-- Opening Marker --

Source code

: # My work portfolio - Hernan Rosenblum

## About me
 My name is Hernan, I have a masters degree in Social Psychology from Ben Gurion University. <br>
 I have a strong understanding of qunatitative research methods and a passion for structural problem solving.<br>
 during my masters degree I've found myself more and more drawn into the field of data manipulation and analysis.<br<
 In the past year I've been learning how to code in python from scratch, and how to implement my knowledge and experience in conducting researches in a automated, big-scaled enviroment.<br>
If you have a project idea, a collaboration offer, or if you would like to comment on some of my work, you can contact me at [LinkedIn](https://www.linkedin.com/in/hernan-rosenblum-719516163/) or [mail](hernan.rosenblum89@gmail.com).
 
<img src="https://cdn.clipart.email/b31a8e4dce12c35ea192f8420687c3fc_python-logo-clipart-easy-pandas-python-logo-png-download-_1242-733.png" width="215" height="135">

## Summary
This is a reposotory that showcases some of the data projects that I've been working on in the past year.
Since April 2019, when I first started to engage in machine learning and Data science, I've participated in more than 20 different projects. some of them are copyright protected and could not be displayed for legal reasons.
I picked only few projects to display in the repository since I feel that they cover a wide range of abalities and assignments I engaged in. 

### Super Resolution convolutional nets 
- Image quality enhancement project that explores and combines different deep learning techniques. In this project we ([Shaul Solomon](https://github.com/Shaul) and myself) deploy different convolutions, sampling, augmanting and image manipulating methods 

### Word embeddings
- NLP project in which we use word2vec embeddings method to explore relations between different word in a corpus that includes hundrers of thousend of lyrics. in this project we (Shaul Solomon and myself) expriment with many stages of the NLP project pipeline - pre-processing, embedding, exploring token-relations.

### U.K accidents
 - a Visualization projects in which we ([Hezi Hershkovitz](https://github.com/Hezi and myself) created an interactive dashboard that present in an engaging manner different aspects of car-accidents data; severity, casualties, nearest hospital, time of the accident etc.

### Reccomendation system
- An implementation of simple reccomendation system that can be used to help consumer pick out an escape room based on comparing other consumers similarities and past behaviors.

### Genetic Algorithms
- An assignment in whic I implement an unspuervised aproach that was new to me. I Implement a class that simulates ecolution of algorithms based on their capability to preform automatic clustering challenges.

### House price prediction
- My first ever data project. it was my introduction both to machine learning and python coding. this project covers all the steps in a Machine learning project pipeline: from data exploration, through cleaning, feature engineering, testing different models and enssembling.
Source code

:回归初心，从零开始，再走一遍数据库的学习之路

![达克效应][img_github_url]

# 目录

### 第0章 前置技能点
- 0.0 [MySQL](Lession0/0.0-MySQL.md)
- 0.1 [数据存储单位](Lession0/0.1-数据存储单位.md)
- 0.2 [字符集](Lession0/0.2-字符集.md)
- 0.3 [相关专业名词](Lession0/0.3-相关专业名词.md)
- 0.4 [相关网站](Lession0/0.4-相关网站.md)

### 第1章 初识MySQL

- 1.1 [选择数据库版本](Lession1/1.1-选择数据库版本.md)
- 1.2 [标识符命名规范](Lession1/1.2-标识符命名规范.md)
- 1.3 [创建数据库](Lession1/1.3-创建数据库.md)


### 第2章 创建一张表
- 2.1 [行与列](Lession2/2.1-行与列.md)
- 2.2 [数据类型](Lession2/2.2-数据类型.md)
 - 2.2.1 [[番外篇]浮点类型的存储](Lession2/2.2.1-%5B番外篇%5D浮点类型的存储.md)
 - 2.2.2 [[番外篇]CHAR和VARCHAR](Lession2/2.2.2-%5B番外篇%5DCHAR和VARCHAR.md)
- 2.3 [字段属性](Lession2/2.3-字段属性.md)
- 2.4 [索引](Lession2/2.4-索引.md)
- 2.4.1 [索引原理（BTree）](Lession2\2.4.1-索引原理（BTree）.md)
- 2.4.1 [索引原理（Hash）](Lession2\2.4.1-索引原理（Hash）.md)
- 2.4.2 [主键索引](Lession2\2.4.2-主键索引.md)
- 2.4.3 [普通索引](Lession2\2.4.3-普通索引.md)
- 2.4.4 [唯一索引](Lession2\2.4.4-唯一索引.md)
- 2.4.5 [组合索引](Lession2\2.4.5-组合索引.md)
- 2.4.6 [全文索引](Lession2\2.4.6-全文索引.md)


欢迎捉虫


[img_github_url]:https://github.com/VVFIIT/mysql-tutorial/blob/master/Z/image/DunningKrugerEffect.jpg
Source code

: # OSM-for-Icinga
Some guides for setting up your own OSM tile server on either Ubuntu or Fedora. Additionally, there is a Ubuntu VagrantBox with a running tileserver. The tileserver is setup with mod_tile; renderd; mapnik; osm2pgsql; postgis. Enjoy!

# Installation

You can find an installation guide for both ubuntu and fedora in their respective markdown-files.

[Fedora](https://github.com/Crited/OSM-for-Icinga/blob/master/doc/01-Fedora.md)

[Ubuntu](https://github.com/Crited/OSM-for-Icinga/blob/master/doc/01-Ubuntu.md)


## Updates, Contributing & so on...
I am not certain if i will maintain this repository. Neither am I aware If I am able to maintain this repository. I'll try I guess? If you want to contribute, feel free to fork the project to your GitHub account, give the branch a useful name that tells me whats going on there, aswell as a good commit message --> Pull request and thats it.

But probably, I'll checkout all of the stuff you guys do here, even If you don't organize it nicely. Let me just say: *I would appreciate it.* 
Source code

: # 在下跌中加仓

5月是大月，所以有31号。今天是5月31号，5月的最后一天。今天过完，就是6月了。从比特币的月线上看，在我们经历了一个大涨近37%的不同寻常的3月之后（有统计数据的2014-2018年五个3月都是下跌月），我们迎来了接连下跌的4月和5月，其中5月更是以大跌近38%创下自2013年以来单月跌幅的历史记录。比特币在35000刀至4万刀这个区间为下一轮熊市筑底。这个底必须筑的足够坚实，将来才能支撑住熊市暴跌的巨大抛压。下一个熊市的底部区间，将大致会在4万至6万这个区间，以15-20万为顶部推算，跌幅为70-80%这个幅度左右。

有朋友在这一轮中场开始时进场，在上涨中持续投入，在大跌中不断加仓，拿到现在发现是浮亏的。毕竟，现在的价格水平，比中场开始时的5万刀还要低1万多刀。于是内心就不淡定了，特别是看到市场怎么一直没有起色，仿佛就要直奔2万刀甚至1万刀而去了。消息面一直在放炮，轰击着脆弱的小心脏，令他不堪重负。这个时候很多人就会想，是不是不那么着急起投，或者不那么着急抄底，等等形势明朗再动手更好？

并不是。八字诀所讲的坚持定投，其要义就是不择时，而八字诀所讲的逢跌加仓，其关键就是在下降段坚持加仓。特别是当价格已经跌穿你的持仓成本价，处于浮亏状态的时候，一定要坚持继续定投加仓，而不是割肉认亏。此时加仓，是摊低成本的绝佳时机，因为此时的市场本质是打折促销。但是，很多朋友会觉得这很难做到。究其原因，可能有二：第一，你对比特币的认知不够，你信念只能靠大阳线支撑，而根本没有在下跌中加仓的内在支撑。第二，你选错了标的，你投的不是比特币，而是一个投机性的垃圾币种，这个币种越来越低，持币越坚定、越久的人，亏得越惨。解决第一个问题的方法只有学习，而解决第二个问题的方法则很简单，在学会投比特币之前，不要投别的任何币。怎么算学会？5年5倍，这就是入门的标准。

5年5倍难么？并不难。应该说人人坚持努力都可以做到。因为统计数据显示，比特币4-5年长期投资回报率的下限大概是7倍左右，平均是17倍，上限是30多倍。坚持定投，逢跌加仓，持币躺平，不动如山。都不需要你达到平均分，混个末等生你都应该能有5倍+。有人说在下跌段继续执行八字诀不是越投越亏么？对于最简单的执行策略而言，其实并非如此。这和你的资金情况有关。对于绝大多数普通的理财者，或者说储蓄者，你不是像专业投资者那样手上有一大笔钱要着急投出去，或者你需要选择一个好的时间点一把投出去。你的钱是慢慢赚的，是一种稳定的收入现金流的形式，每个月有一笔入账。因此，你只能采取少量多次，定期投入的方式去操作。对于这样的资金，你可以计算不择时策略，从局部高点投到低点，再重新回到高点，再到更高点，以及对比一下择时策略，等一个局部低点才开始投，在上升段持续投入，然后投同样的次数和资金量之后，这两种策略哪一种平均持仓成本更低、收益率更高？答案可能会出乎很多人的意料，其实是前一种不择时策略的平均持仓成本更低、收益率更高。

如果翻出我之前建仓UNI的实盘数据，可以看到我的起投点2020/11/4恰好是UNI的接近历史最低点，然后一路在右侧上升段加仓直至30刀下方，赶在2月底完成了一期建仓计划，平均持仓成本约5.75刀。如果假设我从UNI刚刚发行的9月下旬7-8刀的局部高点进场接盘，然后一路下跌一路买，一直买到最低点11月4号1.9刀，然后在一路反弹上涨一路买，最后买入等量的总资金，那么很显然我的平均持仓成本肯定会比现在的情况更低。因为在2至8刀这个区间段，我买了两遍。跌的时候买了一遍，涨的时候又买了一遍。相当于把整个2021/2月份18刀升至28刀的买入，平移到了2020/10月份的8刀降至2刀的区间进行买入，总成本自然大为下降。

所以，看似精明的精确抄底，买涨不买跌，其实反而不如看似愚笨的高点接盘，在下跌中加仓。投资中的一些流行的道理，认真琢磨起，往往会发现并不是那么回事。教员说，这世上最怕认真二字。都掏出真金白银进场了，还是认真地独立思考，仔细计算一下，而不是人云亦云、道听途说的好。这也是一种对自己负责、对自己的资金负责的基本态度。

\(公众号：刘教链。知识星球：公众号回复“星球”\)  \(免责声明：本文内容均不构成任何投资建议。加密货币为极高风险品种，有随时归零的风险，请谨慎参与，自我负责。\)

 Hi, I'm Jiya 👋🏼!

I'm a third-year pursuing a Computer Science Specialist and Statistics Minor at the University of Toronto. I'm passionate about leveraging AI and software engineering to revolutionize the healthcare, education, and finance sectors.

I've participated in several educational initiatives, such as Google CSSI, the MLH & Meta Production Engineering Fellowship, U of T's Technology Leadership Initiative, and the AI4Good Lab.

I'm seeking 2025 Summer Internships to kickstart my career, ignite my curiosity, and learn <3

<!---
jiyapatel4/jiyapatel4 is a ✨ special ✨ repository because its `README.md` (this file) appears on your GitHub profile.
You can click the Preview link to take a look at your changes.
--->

-- Closing Marker --

• _Task_: Please print exactly what appears from the first line of the data through the line with "If you have", including both of those lines and nothing past them.

• _Answer_:
Source code

: # My work portfolio - Hernan Rosenblum

## About me
 My name is Hernan, I have a masters degree in Social Psychology from Ben Gurion University. <br>
 I have a strong understanding of qunatitative research methods and a passion for structural problem solving.<br>
 during my masters degree I've found myself more and more drawn into the field of data manipulation and analysis.<br<
 In the past year I've been learning how to code in python from scratch, and how to implement my knowledge and experience in conducting researches in a automated, big-scaled enviroment.<br>
If you have a project idea, a collaboration offer, or if you would like to comment on some of my work, you can contact me at [LinkedIn](https://www.linkedin.com/in/hernan-rosenblum-719516163/) or [mail](hernan.rosenblum89@gmail.com).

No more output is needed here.